Tired of waiting in long bathroom lines with a bunch of sitters when your business involves standing? Well, wait no longer! Many of the bathroom corrals at Sasquatch have what my friends and I like to call a VIPee. It looks like a larger than normal port-a-potty with open doorways, and inside are 2 urinal troughs that can comfortably accommodate 6 gentlemen. The best part is that there is never a line--hardly anyone seems to know about them! You just walk right past all the saps queuing up and go about your business. Before you know it you're back at the stage rocking out to one of your favorite bands. It's a true VIPee experience.
PS. I apologize in advance to the men on this message board who already knew this trick and may now have to wait a little longer to take their turn at the VIPee.
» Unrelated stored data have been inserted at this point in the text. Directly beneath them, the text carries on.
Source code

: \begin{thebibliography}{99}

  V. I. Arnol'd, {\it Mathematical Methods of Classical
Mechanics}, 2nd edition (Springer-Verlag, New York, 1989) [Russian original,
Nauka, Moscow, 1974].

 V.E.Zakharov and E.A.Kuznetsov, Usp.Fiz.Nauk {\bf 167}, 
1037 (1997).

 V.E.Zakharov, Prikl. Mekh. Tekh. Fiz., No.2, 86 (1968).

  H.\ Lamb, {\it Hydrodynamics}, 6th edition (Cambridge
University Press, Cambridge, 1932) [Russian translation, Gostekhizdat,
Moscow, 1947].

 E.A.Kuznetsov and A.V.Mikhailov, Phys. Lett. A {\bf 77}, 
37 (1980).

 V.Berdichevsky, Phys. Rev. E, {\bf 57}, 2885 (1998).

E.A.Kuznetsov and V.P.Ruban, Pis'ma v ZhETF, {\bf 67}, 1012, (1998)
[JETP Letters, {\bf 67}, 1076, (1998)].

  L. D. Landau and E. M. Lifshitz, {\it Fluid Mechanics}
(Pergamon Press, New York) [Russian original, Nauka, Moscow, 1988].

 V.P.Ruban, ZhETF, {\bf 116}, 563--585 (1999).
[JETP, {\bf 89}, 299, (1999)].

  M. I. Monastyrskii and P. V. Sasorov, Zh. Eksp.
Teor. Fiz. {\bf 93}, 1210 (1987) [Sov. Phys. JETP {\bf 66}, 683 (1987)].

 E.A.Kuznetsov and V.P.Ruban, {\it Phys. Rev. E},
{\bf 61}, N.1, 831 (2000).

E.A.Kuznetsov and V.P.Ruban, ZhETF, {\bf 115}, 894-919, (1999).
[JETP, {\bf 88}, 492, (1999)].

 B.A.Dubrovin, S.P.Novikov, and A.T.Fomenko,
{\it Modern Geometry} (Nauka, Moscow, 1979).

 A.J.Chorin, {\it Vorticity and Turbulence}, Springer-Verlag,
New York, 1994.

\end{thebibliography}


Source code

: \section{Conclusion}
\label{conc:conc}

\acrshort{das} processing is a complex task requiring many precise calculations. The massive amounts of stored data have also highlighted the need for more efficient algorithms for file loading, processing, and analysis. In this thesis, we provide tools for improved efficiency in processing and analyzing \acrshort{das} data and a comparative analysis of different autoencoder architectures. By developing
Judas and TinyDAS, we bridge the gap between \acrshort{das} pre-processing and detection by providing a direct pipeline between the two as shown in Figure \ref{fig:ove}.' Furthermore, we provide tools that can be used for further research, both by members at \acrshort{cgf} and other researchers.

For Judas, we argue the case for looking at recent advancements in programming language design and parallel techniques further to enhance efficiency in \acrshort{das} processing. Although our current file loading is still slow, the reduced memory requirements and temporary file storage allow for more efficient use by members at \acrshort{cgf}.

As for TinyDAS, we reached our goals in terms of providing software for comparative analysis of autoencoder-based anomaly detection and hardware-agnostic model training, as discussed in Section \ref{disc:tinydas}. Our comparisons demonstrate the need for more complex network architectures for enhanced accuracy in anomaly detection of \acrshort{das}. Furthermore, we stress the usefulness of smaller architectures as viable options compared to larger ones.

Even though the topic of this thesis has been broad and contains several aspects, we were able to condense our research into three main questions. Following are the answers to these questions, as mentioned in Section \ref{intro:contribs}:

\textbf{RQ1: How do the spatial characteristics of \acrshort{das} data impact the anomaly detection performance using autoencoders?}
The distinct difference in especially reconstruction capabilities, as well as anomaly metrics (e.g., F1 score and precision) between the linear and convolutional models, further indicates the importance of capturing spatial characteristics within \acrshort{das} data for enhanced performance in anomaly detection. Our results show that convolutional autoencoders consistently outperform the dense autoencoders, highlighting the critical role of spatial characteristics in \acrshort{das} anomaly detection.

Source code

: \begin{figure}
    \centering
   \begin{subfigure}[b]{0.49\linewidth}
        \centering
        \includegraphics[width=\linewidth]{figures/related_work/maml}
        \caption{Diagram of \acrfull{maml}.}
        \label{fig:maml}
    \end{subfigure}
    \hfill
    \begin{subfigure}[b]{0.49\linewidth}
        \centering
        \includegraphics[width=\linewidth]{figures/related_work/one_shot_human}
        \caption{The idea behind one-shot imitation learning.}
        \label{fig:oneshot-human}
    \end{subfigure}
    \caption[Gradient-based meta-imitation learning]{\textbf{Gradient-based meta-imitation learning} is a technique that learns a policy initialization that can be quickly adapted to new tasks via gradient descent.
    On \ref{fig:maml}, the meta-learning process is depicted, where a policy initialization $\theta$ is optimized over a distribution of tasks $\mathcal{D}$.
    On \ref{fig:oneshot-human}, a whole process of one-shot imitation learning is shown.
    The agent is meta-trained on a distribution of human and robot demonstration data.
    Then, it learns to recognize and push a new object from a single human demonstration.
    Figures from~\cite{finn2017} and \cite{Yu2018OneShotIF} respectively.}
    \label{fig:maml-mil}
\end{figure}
I'm sure you understand that I spilled the beans for the good of mankind.
Seriously Wolfhat an apology is not going to cut it. It would be bad enough if you told a person or two but posting the best kept secret at Sasquatch? Unforgivable! Perhaps the admins could shut this thread down keeping this info only to the lucky few that have read this, and themselves of course.
At the very least can we not have all those that read this swear to never speak of this info again, I have a weak bladder!
Sarcasm aside, these VIPee's are not for boys only. The second song on the newest LCD Soundsystem album comes to mind.
Hehe, I did not consider this. You're right: BAC and usage of the spray-and-pray method are directly correlated. When I've gone to Reading Festival in the UK they pass out "Urinelles" which are most similar to those paper funnels they give you at gas stations to help you put oil in your engine. From what I've heard they're marginally less messy than use without, but I think that might be user error.